- _WHAT IS REQUIRED_:
Nothing in the data may be omitted; output it all verbatim.

- _INPUT RECORDS_:
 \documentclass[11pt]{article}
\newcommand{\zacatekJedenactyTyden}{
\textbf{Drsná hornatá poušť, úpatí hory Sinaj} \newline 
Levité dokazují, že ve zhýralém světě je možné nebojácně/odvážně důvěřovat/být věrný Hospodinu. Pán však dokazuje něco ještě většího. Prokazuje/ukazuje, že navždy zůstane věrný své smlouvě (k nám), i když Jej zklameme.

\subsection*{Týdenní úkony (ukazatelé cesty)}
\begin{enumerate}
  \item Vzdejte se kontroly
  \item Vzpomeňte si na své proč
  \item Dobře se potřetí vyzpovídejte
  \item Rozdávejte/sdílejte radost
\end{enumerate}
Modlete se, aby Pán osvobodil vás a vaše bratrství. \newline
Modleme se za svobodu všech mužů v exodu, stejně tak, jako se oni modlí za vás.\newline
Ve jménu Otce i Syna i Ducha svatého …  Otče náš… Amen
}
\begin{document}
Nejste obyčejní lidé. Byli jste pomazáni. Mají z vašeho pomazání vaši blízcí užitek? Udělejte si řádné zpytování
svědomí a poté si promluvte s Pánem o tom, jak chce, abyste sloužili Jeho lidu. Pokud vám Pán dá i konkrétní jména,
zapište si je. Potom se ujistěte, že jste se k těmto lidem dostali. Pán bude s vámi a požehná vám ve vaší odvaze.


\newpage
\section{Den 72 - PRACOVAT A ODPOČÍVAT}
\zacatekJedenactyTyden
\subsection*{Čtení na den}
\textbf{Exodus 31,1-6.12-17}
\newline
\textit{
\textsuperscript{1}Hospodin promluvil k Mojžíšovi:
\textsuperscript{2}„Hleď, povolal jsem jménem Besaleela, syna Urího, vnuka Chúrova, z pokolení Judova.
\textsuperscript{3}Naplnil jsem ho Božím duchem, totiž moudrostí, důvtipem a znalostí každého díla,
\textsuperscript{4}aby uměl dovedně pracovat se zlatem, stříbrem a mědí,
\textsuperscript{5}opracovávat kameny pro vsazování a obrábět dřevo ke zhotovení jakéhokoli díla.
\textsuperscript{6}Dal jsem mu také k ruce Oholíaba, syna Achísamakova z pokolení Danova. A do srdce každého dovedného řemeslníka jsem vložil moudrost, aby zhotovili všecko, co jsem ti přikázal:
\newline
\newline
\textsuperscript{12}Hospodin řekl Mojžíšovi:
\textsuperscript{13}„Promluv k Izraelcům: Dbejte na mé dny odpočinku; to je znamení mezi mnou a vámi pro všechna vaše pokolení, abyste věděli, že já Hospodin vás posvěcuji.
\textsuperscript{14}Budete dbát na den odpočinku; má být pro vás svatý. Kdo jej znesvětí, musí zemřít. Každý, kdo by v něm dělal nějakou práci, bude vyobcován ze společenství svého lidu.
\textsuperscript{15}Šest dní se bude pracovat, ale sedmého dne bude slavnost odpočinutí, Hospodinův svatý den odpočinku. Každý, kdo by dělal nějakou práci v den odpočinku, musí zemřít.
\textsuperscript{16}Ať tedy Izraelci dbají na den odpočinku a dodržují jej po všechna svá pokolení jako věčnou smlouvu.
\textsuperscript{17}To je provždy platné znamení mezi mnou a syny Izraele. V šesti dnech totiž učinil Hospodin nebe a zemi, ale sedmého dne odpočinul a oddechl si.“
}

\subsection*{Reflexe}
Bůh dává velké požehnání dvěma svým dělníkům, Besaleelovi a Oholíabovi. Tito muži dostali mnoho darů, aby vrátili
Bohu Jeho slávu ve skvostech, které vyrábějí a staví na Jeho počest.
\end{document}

- _SOLUTION_:
 \documentclass[11pt]{article}
\newcommand{\zacatekJedenactyTyden}{
\textbf{Drsná hornatá poušť, úpatí hory Sinaj} \newline 
Levité dokazují, že ve zhýralém světě je možné nebojácně/odvážně důvěřovat/být věrný Hospodinu. Pán však dokazuje něco ještě většího. Prokazuje/ukazuje, že navždy zůstane věrný své smlouvě (k nám), i když Jej zklameme.

\subsection*{Týdenní úkony (ukazatelé cesty)}
\begin{enumerate}
  \item Vzdejte se kontroly
  \item Vzpomeňte si na své proč
  \item Dobře se potřetí vyzpovídejte
  \item Rozdávejte/sdílejte radost
\end{enumerate}
Modlete se, aby Pán osvobodil vás a vaše bratrství. \newline
Modleme se za svobodu všech mužů v exodu, stejně tak, jako se oni modlí za vás.\newline
Ve jménu Otce i Syna i Ducha svatého …  Otče náš… Amen
}
\begin{document}
Nejste obyčejní lidé. Byli jste pomazáni. Mají z vašeho pomazání vaši blízcí užitek? Udělejte si řádné zpytování
svědomí a poté si promluvte s Pánem o tom, jak chce, abyste sloužili Jeho lidu. Pokud vám Pán dá i konkrétní jména,
zapište si je. Potom se ujistěte, že jste se k těmto lidem dostali. Pán bude s vámi a požehná vám ve vaší odvaze.


\newpage
\section{Den 72 - PRACOVAT A ODPOČÍVAT}
\zacatekJedenactyTyden
\subsection*{Čtení na den}
\textbf{Exodus 31,1-6.12-17}
\newline
\textit{
\textsuperscript{1}Hospodin promluvil k Mojžíšovi:
\textsuperscript{2}„Hleď, povolal jsem jménem Besaleela, syna Urího, vnuka Chúrova, z pokolení Judova.
\textsuperscript{3}Naplnil jsem ho Božím duchem, totiž moudrostí, důvtipem a znalostí každého díla,
\textsuperscript{4}aby uměl dovedně pracovat se zlatem, stříbrem a mědí,
\textsuperscript{5}opracovávat kameny pro vsazování a obrábět dřevo ke zhotovení jakéhokoli díla.
\textsuperscript{6}Dal jsem mu také k ruce Oholíaba, syna Achísamakova z pokolení Danova. A do srdce každého dovedného řemeslníka jsem vložil moudrost, aby zhotovili všecko, co jsem ti přikázal:
\newline
\newline
\textsuperscript{12}Hospodin řekl Mojžíšovi:
\textsuperscript{13}„Promluv k Izraelcům: Dbejte na mé dny odpočinku; to je znamení mezi mnou a vámi pro všechna vaše pokolení, abyste věděli, že já Hospodin vás posvěcuji.
\textsuperscript{14}Budete dbát na den odpočinku; má být pro vás svatý. Kdo jej znesvětí, musí zemřít. Každý, kdo by v něm dělal nějakou práci, bude vyobcován ze společenství svého lidu.
\textsuperscript{15}Šest dní se bude pracovat, ale sedmého dne bude slavnost odpočinutí, Hospodinův svatý den odpočinku. Každý, kdo by dělal nějakou práci v den odpočinku, musí zemřít.
\textsuperscript{16}Ať tedy Izraelci dbají na den odpočinku a dodržují jej po všechna svá pokolení jako věčnou smlouvu.
\textsuperscript{17}To je provždy platné znamení mezi mnou a syny Izraele. V šesti dnech totiž učinil Hospodin nebe a zemi, ale sedmého dne odpočinul a oddechl si.“
}

\subsection*{Reflexe}
Bůh dává velké požehnání dvěma svým dělníkům, Besaleelovi a Oholíabovi. Tito muži dostali mnoho darů, aby vrátili
Bohu Jeho slávu ve skvostech, které vyrábějí a staví na Jeho počest.
\end{document}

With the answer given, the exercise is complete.